▸ **Problem requirements**:
Starting at the first line of the entries below, output every line exactly, up to and including the line with "### filterByLightness".
--- START ---
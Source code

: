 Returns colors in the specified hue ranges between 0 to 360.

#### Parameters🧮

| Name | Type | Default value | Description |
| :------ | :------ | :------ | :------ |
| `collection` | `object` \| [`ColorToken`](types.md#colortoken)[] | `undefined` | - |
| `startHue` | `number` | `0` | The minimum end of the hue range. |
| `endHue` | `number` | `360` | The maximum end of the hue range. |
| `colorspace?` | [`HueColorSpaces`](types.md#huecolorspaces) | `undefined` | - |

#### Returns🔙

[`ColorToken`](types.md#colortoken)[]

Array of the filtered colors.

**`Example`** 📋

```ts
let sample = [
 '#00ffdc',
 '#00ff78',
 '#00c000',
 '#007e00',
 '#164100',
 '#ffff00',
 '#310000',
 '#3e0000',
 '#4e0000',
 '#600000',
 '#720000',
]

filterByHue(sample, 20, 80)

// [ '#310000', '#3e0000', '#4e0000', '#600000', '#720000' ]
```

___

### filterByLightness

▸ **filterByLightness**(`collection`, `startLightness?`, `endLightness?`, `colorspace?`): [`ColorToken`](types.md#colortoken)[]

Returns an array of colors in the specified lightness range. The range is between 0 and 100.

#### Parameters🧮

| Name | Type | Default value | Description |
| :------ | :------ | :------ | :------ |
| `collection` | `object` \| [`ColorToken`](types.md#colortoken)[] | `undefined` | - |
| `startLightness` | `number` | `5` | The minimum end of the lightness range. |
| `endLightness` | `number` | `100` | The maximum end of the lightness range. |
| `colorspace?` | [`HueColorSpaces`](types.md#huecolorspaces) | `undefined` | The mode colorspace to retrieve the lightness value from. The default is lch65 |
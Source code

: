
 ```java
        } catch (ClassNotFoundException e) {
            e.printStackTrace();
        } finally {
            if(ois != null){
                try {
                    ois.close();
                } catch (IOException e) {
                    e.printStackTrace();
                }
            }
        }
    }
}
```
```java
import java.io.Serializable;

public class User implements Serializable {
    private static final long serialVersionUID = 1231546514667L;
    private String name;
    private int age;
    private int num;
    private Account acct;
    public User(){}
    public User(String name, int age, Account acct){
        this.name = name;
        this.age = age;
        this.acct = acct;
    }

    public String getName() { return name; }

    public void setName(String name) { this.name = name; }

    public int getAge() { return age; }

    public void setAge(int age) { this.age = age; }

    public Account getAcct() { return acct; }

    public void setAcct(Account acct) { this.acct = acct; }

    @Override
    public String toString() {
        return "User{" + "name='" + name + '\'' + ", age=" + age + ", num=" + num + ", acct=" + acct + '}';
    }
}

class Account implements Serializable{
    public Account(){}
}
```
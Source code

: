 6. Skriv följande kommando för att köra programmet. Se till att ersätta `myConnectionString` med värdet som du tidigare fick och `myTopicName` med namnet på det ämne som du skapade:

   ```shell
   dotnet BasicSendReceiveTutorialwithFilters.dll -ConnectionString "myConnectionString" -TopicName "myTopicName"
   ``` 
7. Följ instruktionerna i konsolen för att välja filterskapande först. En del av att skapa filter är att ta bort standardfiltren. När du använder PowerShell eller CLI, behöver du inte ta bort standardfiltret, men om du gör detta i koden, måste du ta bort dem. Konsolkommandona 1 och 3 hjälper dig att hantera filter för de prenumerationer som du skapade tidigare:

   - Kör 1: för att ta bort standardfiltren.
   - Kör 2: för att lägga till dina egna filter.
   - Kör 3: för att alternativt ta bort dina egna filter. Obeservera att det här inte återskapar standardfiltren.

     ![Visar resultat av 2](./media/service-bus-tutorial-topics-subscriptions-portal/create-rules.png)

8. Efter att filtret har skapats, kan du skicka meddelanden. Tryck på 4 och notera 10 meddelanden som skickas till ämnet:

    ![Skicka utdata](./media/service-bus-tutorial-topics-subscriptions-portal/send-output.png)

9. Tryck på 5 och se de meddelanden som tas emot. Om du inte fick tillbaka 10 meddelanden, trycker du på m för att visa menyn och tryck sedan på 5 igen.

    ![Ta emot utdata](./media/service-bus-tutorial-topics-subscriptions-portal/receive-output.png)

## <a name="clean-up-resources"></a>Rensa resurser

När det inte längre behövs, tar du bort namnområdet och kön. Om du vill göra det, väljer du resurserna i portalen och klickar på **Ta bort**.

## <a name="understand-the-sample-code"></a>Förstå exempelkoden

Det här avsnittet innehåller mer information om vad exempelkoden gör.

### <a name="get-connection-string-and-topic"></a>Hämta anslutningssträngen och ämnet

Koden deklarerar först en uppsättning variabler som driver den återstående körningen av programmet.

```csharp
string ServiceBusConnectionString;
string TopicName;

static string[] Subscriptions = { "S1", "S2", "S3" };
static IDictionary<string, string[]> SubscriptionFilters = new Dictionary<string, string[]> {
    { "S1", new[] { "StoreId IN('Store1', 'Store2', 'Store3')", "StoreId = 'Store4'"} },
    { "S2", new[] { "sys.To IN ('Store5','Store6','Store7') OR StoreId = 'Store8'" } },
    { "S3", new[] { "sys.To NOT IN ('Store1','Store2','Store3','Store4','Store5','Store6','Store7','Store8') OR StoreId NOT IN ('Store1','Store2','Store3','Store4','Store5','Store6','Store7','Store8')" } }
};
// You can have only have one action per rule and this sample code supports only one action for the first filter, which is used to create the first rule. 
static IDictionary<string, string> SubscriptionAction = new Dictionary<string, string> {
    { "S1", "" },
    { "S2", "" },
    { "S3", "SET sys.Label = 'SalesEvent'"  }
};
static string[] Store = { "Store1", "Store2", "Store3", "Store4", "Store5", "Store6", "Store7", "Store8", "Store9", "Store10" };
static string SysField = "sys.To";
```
--- END ---
▸ **Your response**:
Source code

: Returns colors in the specified hue ranges between 0 to 360.

#### Parameters🧮

| Name | Type | Default value | Description |
| :------ | :------ | :------ | :------ |
| `collection` | `object` \| [`ColorToken`](types.md#colortoken)[] | `undefined` | - |
| `startHue` | `number` | `0` | The minimum end of the hue range. |
| `endHue` | `number` | `360` | The maximum end of the hue range. |
| `colorspace?` | [`HueColorSpaces`](types.md#huecolorspaces) | `undefined` | - |

#### Returns🔙

[`ColorToken`](types.md#colortoken)[]

Array of the filtered colors.

**`Example`** 📋

```ts
let sample = [
 '#00ffdc',
 '#00ff78',
 '#00c000',
 '#007e00',
 '#164100',
 '#ffff00',
 '#310000',
 '#3e0000',
 '#4e0000',
 '#600000',
 '#720000',
]

filterByHue(sample, 20, 80)

// [ '#310000', '#3e0000', '#4e0000', '#600000', '#720000' ]
```

___

### filterByLightness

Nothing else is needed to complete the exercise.